Having it on your file could increase your credit score by up to 200 points, which could lower your description as a borrower from “fair” to “excellent”.

How much of your limit should you spend?

If you want to use your credit card to boost your credit score, it is recommended that you use around 25% of your credit limit each month.

This amount will demonstrate to lenders that you can be trusted to borrow and repay money, without being too dependent on it and without spending beyond your means.

If you are currently using a higher percentage of your credit limit each month and can afford to increase your credit limit, a higher limit could actually benefit your credit score in this case.

James says using less than 30% of your credit limit would add 90 more points to your credit score – a pretty large amount. However, if you use more than 90% of your limit, you might see a 50 point reduction.

What are the rules for automatic credit limit increases?

Some credit card providers will reward “good” borrowers with a higher credit limit, perhaps after a customer has proven to be reliable in repaying and managing the money they borrow.

However, you may not be asked if you want the increase, and not all providers will let you know in advance – sometimes you will just be notified of your new balance once the change is made.

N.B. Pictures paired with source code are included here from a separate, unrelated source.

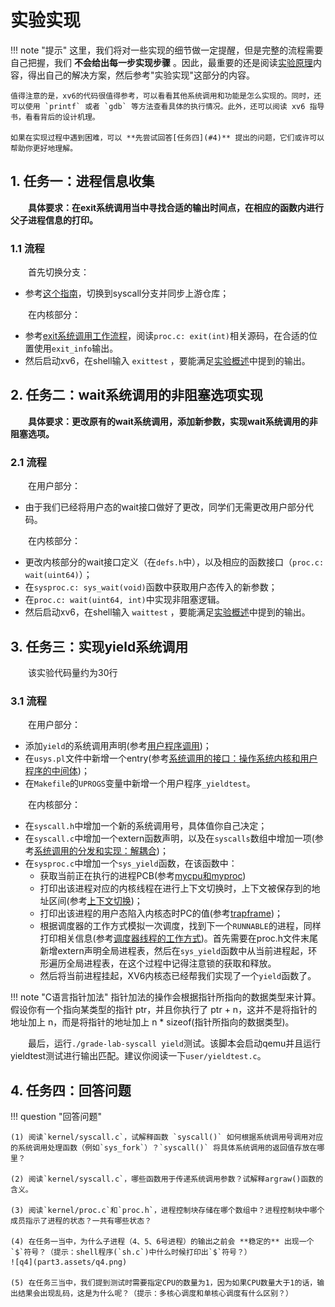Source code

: # 实验实现
!!! note "提示"
    这里，我们将对一些实现的细节做一定提醒，但是完整的流程需要自己把握，我们 **不会给出每一步实现步骤** 。因此，最重要的还是阅读[实验原理](../part2)内容，得出自己的解决方案，然后参考"实验实现"这部分的内容。

    值得注意的是，xv6的代码很值得参考，可以看看其他系统调用和功能是怎么实现的。同时，还可以使用 `printf` 或者 `gdb` 等方法查看具体的执行情况。此外，还可以阅读 xv6 指导书，看看背后的设计机理。
    
    如果在实现过程中遇到困难，可以 **先尝试回答[任务四](#4)** 提出的问题，它们或许可以帮助你更好地理解。

## 1. 任务一：进程信息收集

&emsp;&emsp;**具体要求：在exit系统调用当中寻找合适的输出时间点，在相应的函数内进行父子进程信息的打印。**

### 1.1 流程

&emsp;&emsp;首先切换分支：

- 参考[这个指南](../part1/#31)，切换到syscall分支并同步上游仓库；

&emsp;&emsp;在内核部分：

- 参考[exit系统调用工作流程](../part2/#3)，阅读`proc.c: exit(int)`相关源码，在合适的位置使用`exit_info`输出。
- 然后启动xv6，在shell输入 `exittest` ，要能满足[实验概述](../part1/#322)中提到的输出。

## 2. 任务二：wait系统调用的非阻塞选项实现

&emsp;&emsp;**具体要求：更改原有的wait系统调用，添加新参数，实现wait系统调用的非阻塞选项。**

### 2.1 流程

&emsp;&emsp;在用户部分：

- 由于我们已经将用户态的wait接口做好了更改，同学们无需更改用户部分代码。

&emsp;&emsp;在内核部分：

- 更改内核部分的wait接口定义（在`defs.h`中），以及相应的函数接口（`proc.c: wait(uint64)`）；
- 在`sysproc.c: sys_wait(void)`函数中获取用户态传入的新参数；
- 在`proc.c: wait(uint64, int)`中实现非阻塞逻辑。
- 然后启动xv6，在shell输入 `waittest` ，要能满足[实验概述](../part1/#33)中提到的输出。

## 3. 任务三：实现yield系统调用

&emsp;&emsp;该实验代码量约为30行

### 3.1 流程 

&emsp;&emsp;在用户部分：

- 添加`yield`的系统调用声明(参考[用户程序调用](../part2/#21))；
- 在`usys.pl`文件中新增一个entry(参考[系统调用的接口：操作系统内核和用户程序的中间体](../part2/#12))；
- 在`Makefile`的`UPROGS`变量中新增一个用户程序`_yieldtest`。

&emsp;&emsp;在内核部分：

- 在`syscall.h`中增加一个新的系统调用号，具体值你自己决定；
- 在`syscall.c`中增加一个extern函数声明，以及在`syscalls`数组中增加一项(参考[系统调用的分发和实现：解耦合](../part2/#14))；
- 在`sysproc.c`中增加一个`sys_yield`函数，在该函数中：
    - 获取当前正在执行的进程PCB(参考[mycpu和myproc](../part2/#73-mycpumyproc))
    - 打印出该进程对应的内核线程在进行上下文切换时，上下文被保存到的地址区间(参考[上下文切换](../part2/#71))；
    - 打印出该进程的用户态陷入内核态时PC的值(参考[trapframe](../part2/#31-trapframe))；
    - 根据调度器的工作方式模拟一次调度，找到下一个`RUNNABLE`的进程，同样打印相关信息(参考[调度器线程的工作方式](../part2/#72))。首先需要在proc.h文件末尾新增extern声明全局进程表，然后在`sys_yield`函数中从当前进程起，环形遍历全局进程表，在这个过程中记得注意锁的获取和释放。
    - 然后将当前进程挂起，XV6内核态已经帮我们实现了一个`yield`函数了。

!!! note "C语言指针加法"
    指针加法的操作会根据指针所指向的数据类型来计算。假设你有一个指向某类型的指针 ptr，并且你执行了 ptr + n，这并不是将指针的地址加上 n，而是将指针的地址加上 n * sizeof(指针所指向的数据类型)。

&emsp;&emsp;最后，运行`./grade-lab-syscall yield`测试。该脚本会启动qemu并且运行yieldtest测试进行输出匹配。建议你阅读一下`user/yieldtest.c`。
## 4. 任务四：回答问题

!!! question  "回答问题"
    

    (1) 阅读`kernel/syscall.c`，试解释函数 `syscall()` 如何根据系统调用号调用对应的系统调用处理函数（例如`sys_fork`）？`syscall()` 将具体系统调用的返回值存放在哪里？
    
    (2) 阅读`kernel/syscall.c`，哪些函数用于传递系统调用参数？试解释argraw()函数的含义。
    
    (3) 阅读`kernel/proc.c`和`proc.h`，进程控制块存储在哪个数组中？进程控制块中哪个成员指示了进程的状态？一共有哪些状态？

    (4) 在任务一当中，为什么子进程（4、5、6号进程）的输出之前会 **稳定的** 出现一个`$`符号？（提示：shell程序(`sh.c`)中什么时候打印出`$`符号？）  
    ![q4](part3.assets/q4.png)
    
    (5) 在任务三当中，我们提到测试时需要指定CPU的数量为1，因为如果CPU数量大于1的话，输出结果会出现乱码，这是为什么呢？（提示：多核心调度和单核心调度有什么区别？）

​      
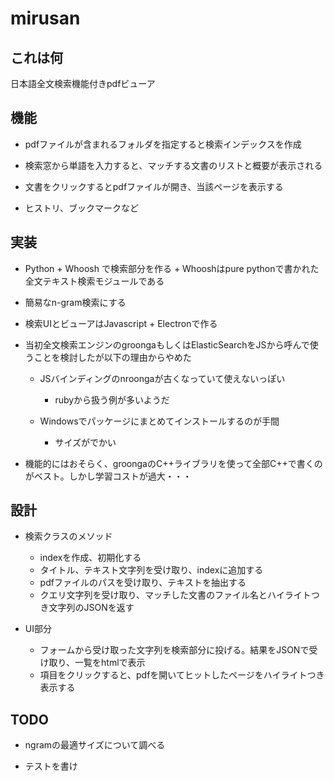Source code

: # mirusan

## これは何

日本語全文検索機能付きpdfビューア


## 機能

- pdfファイルが含まれるフォルダを指定すると検索インデックスを作成

- 検索窓から単語を入力すると、マッチする文書のリストと概要が表示される

- 文書をクリックするとpdfファイルが開き、当該ページを表示する

- ヒストリ、ブックマークなど

## 実装

- Python + Whoosh で検索部分を作る + Whooshはpure pythonで書かれた全文テキスト検索モジュールである

- 簡易なn-gram検索にする

- 検索UIとビューアはJavascript + Electronで作る

- 当初全文検索エンジンのgroongaもしくはElasticSearchをJSから呼んで使うことを検討したが以下の理由からやめた

    - JSバインディングのnroongaが古くなっていて使えないっぽい
        + rubyから扱う例が多いようだ

    - Windowsでパッケージにまとめてインストールするのが手間
        + サイズがでかい

- 機能的にはおそらく、groongaのC++ライブラリを使って全部C++で書くのがベスト。しかし学習コストが過大・・・

## 設計

- 検索クラスのメソッド
    + indexを作成、初期化する
    + タイトル、テキスト文字列を受け取り、indexに追加する
    + pdfファイルのパスを受け取り、テキストを抽出する
    + クエリ文字列を受け取り、マッチした文書のファイル名とハイライトつき文字列のJSONを返す

- UI部分
    + フォームから受け取った文字列を検索部分に投げる。結果をJSONで受け取り、一覧をhtmlで表示
    + 項目をクリックすると、pdfを開いてヒットしたページをハイライトつき表示する

## TODO

- ngramの最適サイズについて調べる

- テストを書け
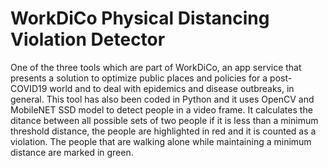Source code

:# WorkDiCo Physical Distancing Violation Detector
One of the three tools which are part of WorkDiCo, an app service that presents a solution to optimize public places and policies for a post-COVID19 world and to deal with epidemics and disease outbreaks, in general. This tool has also been coded in Python and it uses OpenCV and MobileNET SSD model to detect people in a video frame. It calculates the ditance between all possible sets of two people if it is less than a minimum threshold distance, the people are highlighted in red and it is counted as a violation. The people that are walking alone while maintaining a minimum distance are marked in green.

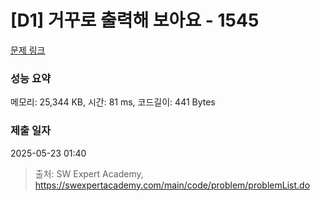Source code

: # [D1] 거꾸로 출력해 보아요 - 1545 

[문제 링크](https://swexpertacademy.com/main/code/problem/problemDetail.do?contestProbId=AV2gbY0qAAQBBAS0) 

### 성능 요약

메모리: 25,344 KB, 시간: 81 ms, 코드길이: 441 Bytes

### 제출 일자

2025-05-23 01:40



> 출처: SW Expert Academy, https://swexpertacademy.com/main/code/problem/problemList.do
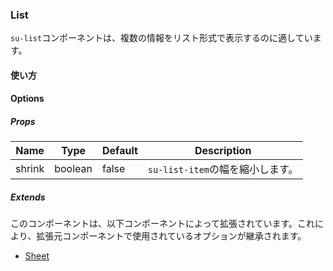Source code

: ### List

`su-list`コンポーネントは、複数の情報をリスト形式で表示するのに適しています。

<su-divider class="mb-8" />

#### 使い方

<sample />

#### Options

##### Props

|Name|Type|Default|Description|
|----|----|-------|-----------|
|shrink|boolean|false|`su-list-item`の幅を縮小します。|

##### Extends

このコンポーネントは、以下コンポーネントによって拡張されています。これにより、拡張元コンポーネントで使用されているオプションが継承されます。

- [Sheet](/components/SuSheet)
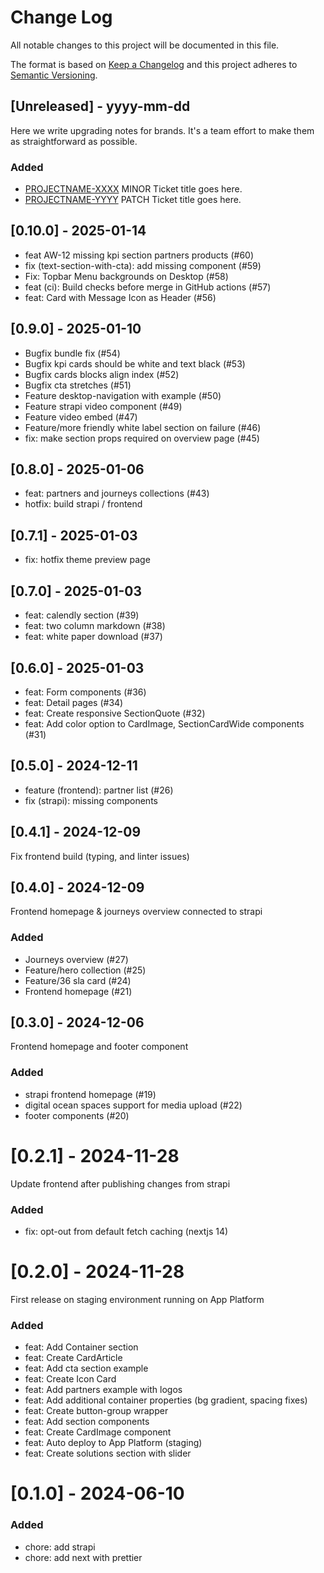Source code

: # Change Log
All notable changes to this project will be documented in this file.
 
The format is based on [Keep a Changelog](http://keepachangelog.com/)
and this project adheres to [Semantic Versioning](http://semver.org/).
 
## [Unreleased] - yyyy-mm-dd
 
Here we write upgrading notes for brands. It's a team effort to make them as
straightforward as possible.
 
### Added
- [PROJECTNAME-XXXX](http://tickets.projectname.com/browse/PROJECTNAME-XXXX)
  MINOR Ticket title goes here.
- [PROJECTNAME-YYYY](http://tickets.projectname.com/browse/PROJECTNAME-YYYY)
  PATCH Ticket title goes here.

## [0.10.0] - 2025-01-14

- feat AW-12 missing kpi section partners products (#60)
- fix (text-section-with-cta): add missing component (#59)
- Fix: Topbar Menu backgrounds on Desktop (#58)
- feat (ci): Build checks before merge in GitHub actions (#57)
- feat: Card with Message Icon as Header (#56)

## [0.9.0] - 2025-01-10

- Bugfix bundle fix (#54)
- Bugfix kpi cards should be white and text black (#53)
- Bugfix cards blocks align index (#52)
- Bugfix cta stretches (#51)
- Feature desktop-navigation with example (#50)
- Feature strapi video component (#49)
- Feature video embed (#47)
- Feature/more friendly white label section on failure (#46)
- fix: make section props required on overview page (#45)

## [0.8.0] - 2025-01-06

- feat: partners and journeys collections (#43)
- hotfix: build strapi / frontend
 
## [0.7.1] - 2025-01-03

- fix: hotfix theme preview page

## [0.7.0] - 2025-01-03

- feat: calendly section (#39)
- feat: two column markdown (#38)
- feat: white paper download (#37)

## [0.6.0] - 2025-01-03

- feat: Form components (#36)
- feat: Detail pages (#34)
- feat: Create responsive SectionQuote (#32)
- feat: Add color option to CardImage, SectionCardWide components (#31)

## [0.5.0] - 2024-12-11

- feature (frontend): partner list (#26)
- fix (strapi): missing components

## [0.4.1] - 2024-12-09

Fix frontend build (typing, and linter issues)

## [0.4.0] - 2024-12-09

Frontend homepage & journeys overview connected to strapi

### Added
- Journeys overview (#27)
- Feature/hero collection (#25)
- Feature/36 sla card (#24)
- Frontend homepage (#21)

## [0.3.0] - 2024-12-06

Frontend homepage and footer component

### Added
- strapi frontend homepage (#19)
- digital ocean spaces support for media upload (#22)
- footer components (#20)

# [0.2.1] - 2024-11-28
 
Update frontend after publishing changes from strapi
 
### Added

- fix: opt-out from default fetch caching (nextjs 14)

# [0.2.0] - 2024-11-28
 
First release on staging environment running on App Platform
 
### Added

- feat: Add Container section
- feat: Create CardArticle
- feat: Add cta section example
- feat: Create Icon Card
- feat: Add partners example with logos
- feat: Add additional container properties (bg gradient, spacing fixes)
- feat: Create button-group wrapper
- feat: Add section components
- feat: Create CardImage component
- feat: Auto deploy to App Platform (staging)
- feat: Create solutions section with slider

# [0.1.0] - 2024-06-10

### Added

- chore: add strapi
- chore: add next with prettier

While this change is usually an incentive to stay with a credit card provider, you don’t have to agree to an automatic credit limit increase. You will have 30 days notice from the date the credit limit was changed to reject it by contacting your provider. You can also request a reduction in the credit limit.

Under the rules of the Financial Conduct Authority (FCA), anyone with persistent debt – that is, if you have had to pay more interest and fees than what is on your credit card balance – in the past 12 months you should not be offered increase in credit limit.